## WHAT THE TASK REQUIRES
The whole listing that follows is to be restated word for word, images excluded.

^^^^^^^^

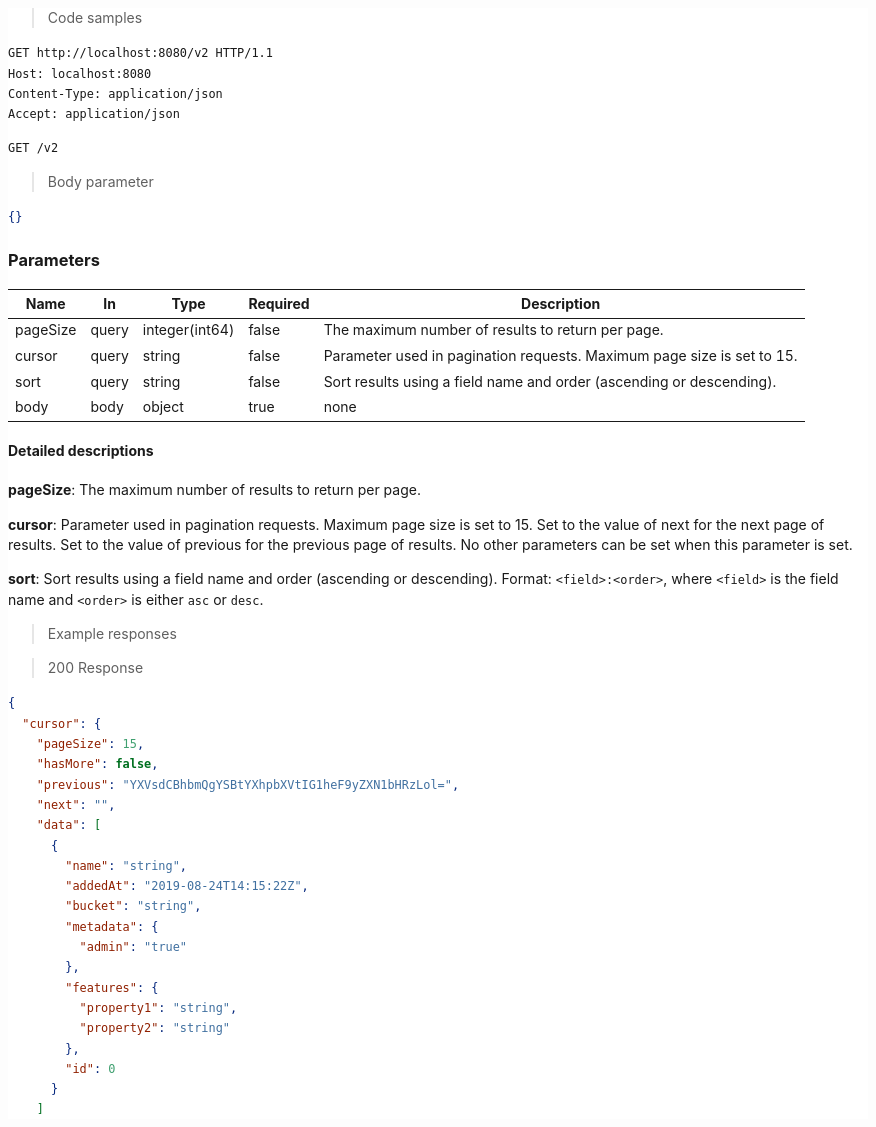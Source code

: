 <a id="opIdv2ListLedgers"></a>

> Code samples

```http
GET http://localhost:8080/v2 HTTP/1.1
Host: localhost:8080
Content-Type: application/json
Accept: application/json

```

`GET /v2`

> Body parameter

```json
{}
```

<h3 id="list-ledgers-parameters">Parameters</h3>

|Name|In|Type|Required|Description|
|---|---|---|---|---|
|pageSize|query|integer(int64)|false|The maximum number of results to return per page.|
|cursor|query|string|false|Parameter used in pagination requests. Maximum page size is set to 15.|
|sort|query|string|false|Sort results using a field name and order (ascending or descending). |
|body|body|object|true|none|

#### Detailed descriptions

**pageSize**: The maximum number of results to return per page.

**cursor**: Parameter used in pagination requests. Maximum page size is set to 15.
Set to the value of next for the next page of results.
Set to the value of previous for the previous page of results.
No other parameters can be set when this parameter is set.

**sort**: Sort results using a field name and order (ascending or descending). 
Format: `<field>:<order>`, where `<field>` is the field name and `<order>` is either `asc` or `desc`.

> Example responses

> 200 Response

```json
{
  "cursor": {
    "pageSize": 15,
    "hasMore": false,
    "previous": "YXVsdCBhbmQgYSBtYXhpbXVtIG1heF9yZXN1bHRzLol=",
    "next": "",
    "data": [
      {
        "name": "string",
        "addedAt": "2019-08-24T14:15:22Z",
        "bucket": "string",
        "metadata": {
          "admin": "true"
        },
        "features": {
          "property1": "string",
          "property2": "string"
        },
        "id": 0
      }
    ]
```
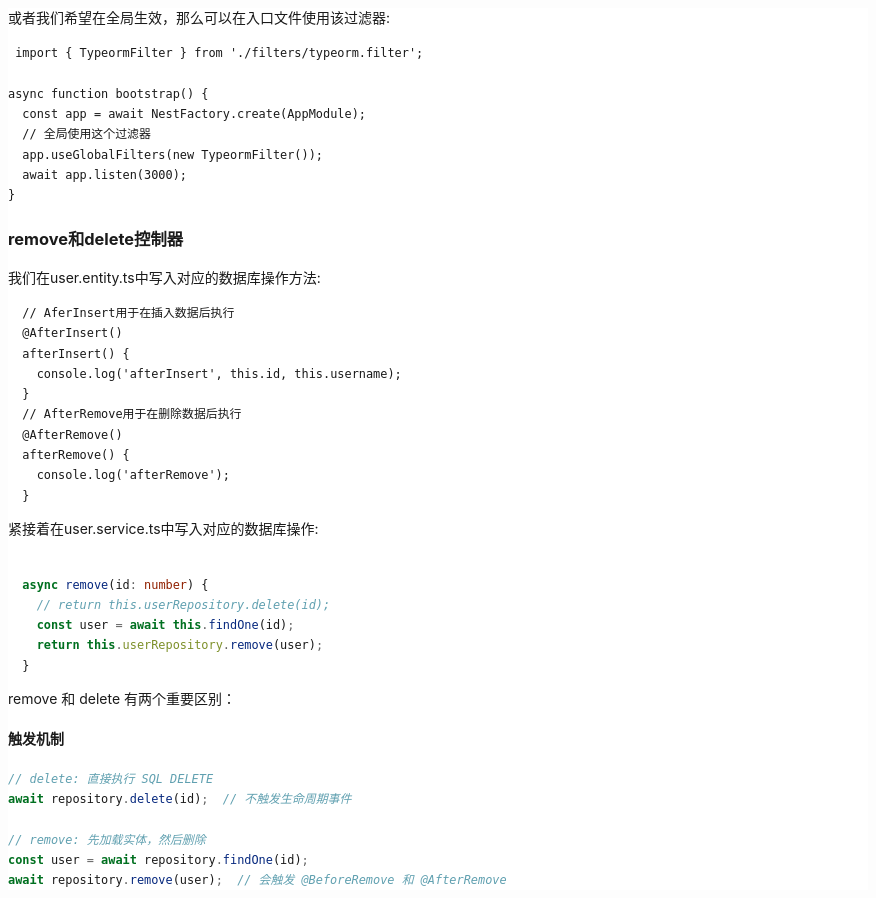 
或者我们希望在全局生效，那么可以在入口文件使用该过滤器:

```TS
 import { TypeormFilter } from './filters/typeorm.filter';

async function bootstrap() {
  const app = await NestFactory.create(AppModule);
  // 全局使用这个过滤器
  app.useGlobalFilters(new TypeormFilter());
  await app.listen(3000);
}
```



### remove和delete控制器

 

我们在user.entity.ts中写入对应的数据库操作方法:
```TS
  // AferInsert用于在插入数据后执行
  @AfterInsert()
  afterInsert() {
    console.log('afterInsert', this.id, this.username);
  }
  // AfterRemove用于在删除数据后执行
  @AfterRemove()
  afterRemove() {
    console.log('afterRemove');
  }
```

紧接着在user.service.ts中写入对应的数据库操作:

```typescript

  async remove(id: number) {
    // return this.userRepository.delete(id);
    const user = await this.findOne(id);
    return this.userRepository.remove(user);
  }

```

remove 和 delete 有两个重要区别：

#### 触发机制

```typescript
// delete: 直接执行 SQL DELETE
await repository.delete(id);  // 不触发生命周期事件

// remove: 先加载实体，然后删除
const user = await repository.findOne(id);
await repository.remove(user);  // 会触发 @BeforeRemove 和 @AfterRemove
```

^^^^^^^^

## ANSWER TO THE EXERCISE
Source code

: <a id="opIdv2ListLedgers"></a>

> Code samples

```http
GET http://localhost:8080/v2 HTTP/1.1
Host: localhost:8080
Content-Type: application/json
Accept: application/json

```

`GET /v2`

> Body parameter

```json
{}
```

<h3 id="list-ledgers-parameters">Parameters</h3>

|Name|In|Type|Required|Description|
|---|---|---|---|---|
|pageSize|query|integer(int64)|false|The maximum number of results to return per page.|
|cursor|query|string|false|Parameter used in pagination requests. Maximum page size is set to 15.|
|sort|query|string|false|Sort results using a field name and order (ascending or descending). |
|body|body|object|true|none|

#### Detailed descriptions

**pageSize**: The maximum number of results to return per page.

**cursor**: Parameter used in pagination requests. Maximum page size is set to 15.
Set to the value of next for the next page of results.
Set to the value of previous for the previous page of results.
No other parameters can be set when this parameter is set.

**sort**: Sort results using a field name and order (ascending or descending). 
Format: `<field>:<order>`, where `<field>` is the field name and `<order>` is either `asc` or `desc`.

> Example responses

> 200 Response

```json
{
  "cursor": {
    "pageSize": 15,
    "hasMore": false,
    "previous": "YXVsdCBhbmQgYSBtYXhpbXVtIG1heF9yZXN1bHRzLol=",
    "next": "",
    "data": [
      {
        "name": "string",
        "addedAt": "2019-08-24T14:15:22Z",
        "bucket": "string",
        "metadata": {
          "admin": "true"
        },
        "features": {
          "property1": "string",
          "property2": "string"
        },
        "id": 0
      }
    ]
```
或者我们希望在全局生效，那么可以在入口文件使用该过滤器:

```TS
 import { TypeormFilter } from './filters/typeorm.filter';

async function bootstrap() {
  const app = await NestFactory.create(AppModule);
  // 全局使用这个过滤器
  app.useGlobalFilters(new TypeormFilter());
  await app.listen(3000);
}
```



### remove和delete控制器

 

我们在user.entity.ts中写入对应的数据库操作方法:
```TS
  // AferInsert用于在插入数据后执行
  @AfterInsert()
  afterInsert() {
    console.log('afterInsert', this.id, this.username);
  }
  // AfterRemove用于在删除数据后执行
  @AfterRemove()
  afterRemove() {
    console.log('afterRemove');
  }
```

紧接着在user.service.ts中写入对应的数据库操作:

```typescript

  async remove(id: number) {
    // return this.userRepository.delete(id);
    const user = await this.findOne(id);
    return this.userRepository.remove(user);
  }

```

remove 和 delete 有两个重要区别：

#### 触发机制

```typescript
// delete: 直接执行 SQL DELETE
await repository.delete(id);  // 不触发生命周期事件

// remove: 先加载实体，然后删除
const user = await repository.findOne(id);
await repository.remove(user);  // 会触发 @BeforeRemove 和 @AfterRemove
```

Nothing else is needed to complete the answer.